Ömer Çelik, le porte-parole du Parti de la justice et du développement (AKP) au pouvoir a appelé le CHP à partager les informations qu’il pouvait détenir avec les services de l'État : « je ne peux pas parler d'un pays [la Russie] en disant que quelqu'un a dit quelque chose. Je sais que cela nuit à la vie de l'État et de la nation. Si vous entendez parler de quelque chose, partagez avec les services concernées.»
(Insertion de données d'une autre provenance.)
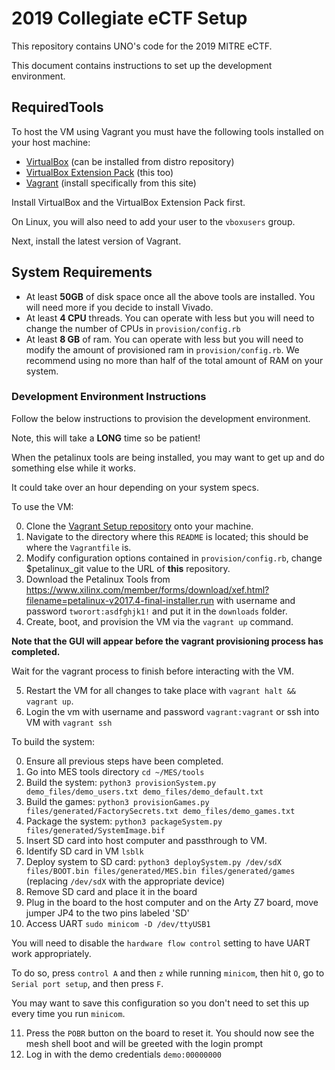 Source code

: # 2019 Collegiate eCTF Setup

This repository contains UNO's code for the 2019 MITRE eCTF.

This document contains instructions to set up the development environment.

## RequiredTools

To host the VM using Vagrant you must have the following tools installed on your host machine:

- [VirtualBox](https://www.virtualbox.org/) (can be installed from distro repository)
- [VirtualBox Extension Pack](https://www.virtualbox.org/wiki/Downloads) (this too)
- [Vagrant](https://www.vagrantup.com/) (install specifically from this site)


Install VirtualBox and the VirtualBox Extension Pack first.

On Linux, you will also need to add your user to the `vboxusers` group.

Next, install the latest version of Vagrant.

## System Requirements

- At least **50GB** of disk space once all the above tools are installed. You will need more if you decide to install Vivado.
- At least **4 CPU** threads. You can operate with less but you will need to change the number of CPUs in `provision/config.rb`
- At least **8 GB** of ram. You can operate with less but you will need to modify the amount of provisioned ram in `provision/config.rb`. We recommend using no more than half of the total amount of RAM on your system.

### Development Environment Instructions

Follow the below instructions to provision the development environment.

Note, this will take a **LONG** time so be patient!

When the petalinux tools are being installed, you may want to get up and do something else while it works.

It could take over an hour depending on your system specs.

To use the VM:

0. Clone the [Vagrant Setup repository](https://github.com/mitre-cyber-academy/2019-ectf-vagrant) onto your machine.
1. Navigate to the directory where this `README` is located; this should be where the `Vagrantfile` is.
2. Modify configuration options contained in `provision/config.rb`, change $petalinux_git value to the URL of **this** repository.
3. Download the Petalinux Tools from https://www.xilinx.com/member/forms/download/xef.html?filename=petalinux-v2017.4-final-installer.run with username and password `tworort:asdfghjk1!` and put it in the `downloads` folder.
4. Create, boot, and provision the VM via the `vagrant up` command.

**Note that the GUI will appear before the vagrant provisioning process has completed.**

Wait for the vagrant process to finish before interacting with the VM.

5. Restart the VM for all changes to take place with `vagrant halt && vagrant up`.
6. Login the vm with username and password `vagrant:vagrant` or ssh into VM with `vagrant ssh`


To build the system:

0. Ensure all previous steps have been completed.
1. Go into MES tools directory `cd ~/MES/tools`
2. Build the system: `python3 provisionSystem.py demo_files/demo_users.txt demo_files/demo_default.txt`
3. Build the games: `python3 provisionGames.py files/generated/FactorySecrets.txt demo_files/demo_games.txt`
4. Package the system: `python3 packageSystem.py files/generated/SystemImage.bif`
5. Insert SD card into host computer and passthrough to VM.
6. Identify SD card in VM `lsblk`
7. Deploy system to SD card: `python3 deploySystem.py /dev/sdX files/BOOT.bin files/generated/MES.bin files/generated/games` (replacing `/dev/sdX` with the appropriate device)
8. Remove SD card and place it in the board
9. Plug in the board to the host computer and on the Arty Z7 board, move jumper JP4 to the two pins labeled 'SD'
10. Access UART `sudo minicom -D /dev/ttyUSB1`

You will need to disable the `hardware flow control` setting to have UART work appropriately.

To do so, press `control A` and then `z` while running `minicom`, then hit `O`, go to `Serial port setup`, and then press `F`.

You may want to save this configuration so you don't need to set this up every time you run `minicom`.

11. Press the `POBR` button on the board to reset it. You should now see the mesh shell boot and will be greeted with the login prompt
12. Log in with the demo credentials `demo:00000000`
Commentant le retrait de Muharrem İnce de la course présidentielle, le ministre de l'Intérieur Süleyman Soylu a de son côté accusé les États-Unis d'interférer dans les élections turques en ces termes : « l'Amérique a interféré avec cette élection depuis le tout début ». Il a aussi affirmé que le président américain Joe Biden avait déclaré dans le passé que son pays n'était pas en mesure de s'immiscer dans la politique turque lors de la tentative de coup d'État de 2016 (une hypothèse que l’AKP avait alors soulevé mettant en avant les liens existants entre les militaires putschistes turcs et leurs homologues américains.)

Le ministre a suggéré que Biden aurait également déclaré: « cette fois, nous le ferons avec une élection et non un coup d'État […] .»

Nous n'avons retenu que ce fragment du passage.